*** Begin section ***
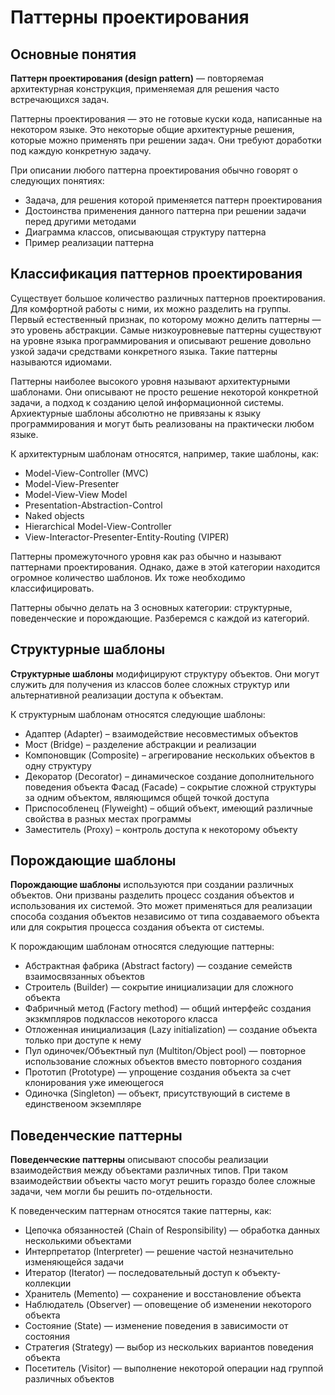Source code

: # Паттерны проектирования
## Основные понятия

**Паттерн проектирования (design pattern)** — повторяемая архитектурная конструкция, применяемая для решения часто встречающихся задач.

Паттерны проектирования — это не готовые куски кода, написанные на некотором языке. Это некоторые общие архитектурные решения, которые можно применять при решении задач. Они требуют доработки под каждую конкретную задачу.

При описании любого паттерна проектирования обычно говорят о следующих понятиях:

- Задача, для решения которой применяется паттерн проектирования
- Достоинства применения данного паттерна при решении задачи перед другими методами
- Диаграмма классов, описывающая структуру паттерна
- Пример реализации паттерна

## Классификация паттернов проектирования
Существует большое количество различных паттернов проектирования. Для комфортной работы с ними, их можно разделить на группы. Первый естественный признак, по которому можно делить паттерны — это уровень абстракции. Самые низкоуровневые паттерны существуют на уровне языка программирования и описывают решение довольно узкой задачи средствами конкретного языка. Такие паттерны называются идиомами.

Паттерны наиболее высокого уровня называют архитектурными шаблонами. Они описывают не просто решение некоторой конкретной задачи, а подход к созданию целой информационной системы. Архиектурные шаблоны абсолютно не привязаны к языку программирования и могут быть реализованы на практически любом языке.

К архитектурным шаблонам относятся, например, такие шаблоны, как:

- Model-View-Controller (MVC)
- Model-View-Presenter
- Model-View-View Model
- Presentation-Abstraction-Control
- Naked objects
- Hierarchical Model-View-Controller
- View-Interactor-Presenter-Entity-Routing (VIPER)

Паттерны промежуточного уровня как раз обычно и называют паттернами проектирования. Однако, даже в этой категории находится огромное количество шаблонов. Их тоже необходимо классифицировать.

Паттерны обычно делать на 3 основных категории: структурные, поведенческие и порождающие. Разберемся с каждой из категорий.

## Структурные шаблоны
**Структурные шаблоны** модифицируют структуру объектов. Они могут служить для получения из классов более сложных структур или альтернативной реализации доступа к объектам.

К структурным шаблонам относятся следующие шаблоны:

- Адаптер (Adapter) – взаимодействие несовместимых объектов
- Мост (Bridge) – разделение абстракции и реализации
- Компоновщик (Composite) – агрегирование нескольких объектов в одну структуру
- Декоратор (Decorator) – динамическое создание дополнительного поведения объекта
Фасад (Facade) – сокрытие сложной структуры за одним объектом, являющимся общей точкой доступа
- Приспособленец (Flyweight) – общий объект, имеющий различные свойства в разных местах программы
- Заместитель (Proxy) – контроль доступа к некоторому объекту

## Порождающие шаблоны
**Порождающие шаблоны** используются при создании различных объектов. Они призваны разделить процесс создания объектов и использования их системой. Это может применяться для реализации способа создания объектов независимо от типа создаваемого объекта или для сокрытия процесса создания объекта от системы.

К порождающим шаблонам относятся следующие паттерны:

- Абстрактная фабрика (Abstract factory) — создание семейств взаимосвязанных объектов
- Строитель (Builder) — сокрытие инициализации для сложного объекта
- Фабричный метод (Fаctory method) — общий интерфейс создания экзкмпляров подклассов некоторого класса
- Отложенная инициализация (Lazy initialization) — создание объекта только при доступе к нему
- Пул одиночек/Объектный пул (Multiton/Object pool) — повторное использование сложных объектов вместо повторного создания
- Прототип (Prototype) — упрощение создания объекта за счет клонирования уже имеющегося
- Одиночка (Singleton) — объект, присутствующий в системе в единственоом экземпляре

## Поведенческие паттерны
**Поведенческие паттерны** описывают способы реализации взаимодействия между объектами различных типов. При таком взаимодействии объекты часто могут решить гораздо более сложные задачи, чем могли бы решить по-отдельности.

К поведенческим паттернам относятся такие паттерны, как:

- Цепочка обязанностей (Chain of Responsibility) — обработка данных несколькими объектами
- Интерпретатор (Interpreter) — решение частой незначительно изменяющейся задачи
- Итератор (Iterator) — последовательный доступ к объекту-коллекции
- Хранитель (Memento) — сохранение и восстановление объекта
- Наблюдатель (Observer) — оповещение об изменении некоторого объекта
- Состояние (State) — изменение поведения в зависимости от состояния
- Стратегия (Strategy) — выбор из нескольких вариантов поведения объекта
- Посетитель (Visitor) — выполнение некоторой операции над группой различных объектов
*** End section ***
**THE TASK**.
Print exactly the lines above from the one with "- Адаптер (Adapter)" to the one with "- Отложенная инициализация", including both.

**ANSWER TO THIS PROBLEM**.
- Адаптер (Adapter) – взаимодействие несовместимых объектов
- Мост (Bridge) – разделение абстракции и реализации
- Компоновщик (Composite) – агрегирование нескольких объектов в одну структуру
- Декоратор (Decorator) – динамическое создание дополнительного поведения объекта
Фасад (Facade) – сокрытие сложной структуры за одним объектом, являющимся общей точкой доступа
- Приспособленец (Flyweight) – общий объект, имеющий различные свойства в разных местах программы
- Заместитель (Proxy) – контроль доступа к некоторому объекту

## Порождающие шаблоны
**Порождающие шаблоны** используются при создании различных объектов. Они призваны разделить процесс создания объектов и использования их системой. Это может применяться для реализации способа создания объектов независимо от типа создаваемого объекта или для сокрытия процесса создания объекта от системы.

К порождающим шаблонам относятся следующие паттерны:

- Абстрактная фабрика (Abstract factory) — создание семейств взаимосвязанных объектов
- Строитель (Builder) — сокрытие инициализации для сложного объекта
- Фабричный метод (Fаctory method) — общий интерфейс создания экзкмпляров подклассов некоторого класса
- Отложенная инициализация (Lazy initialization) — создание объекта только при доступе к нему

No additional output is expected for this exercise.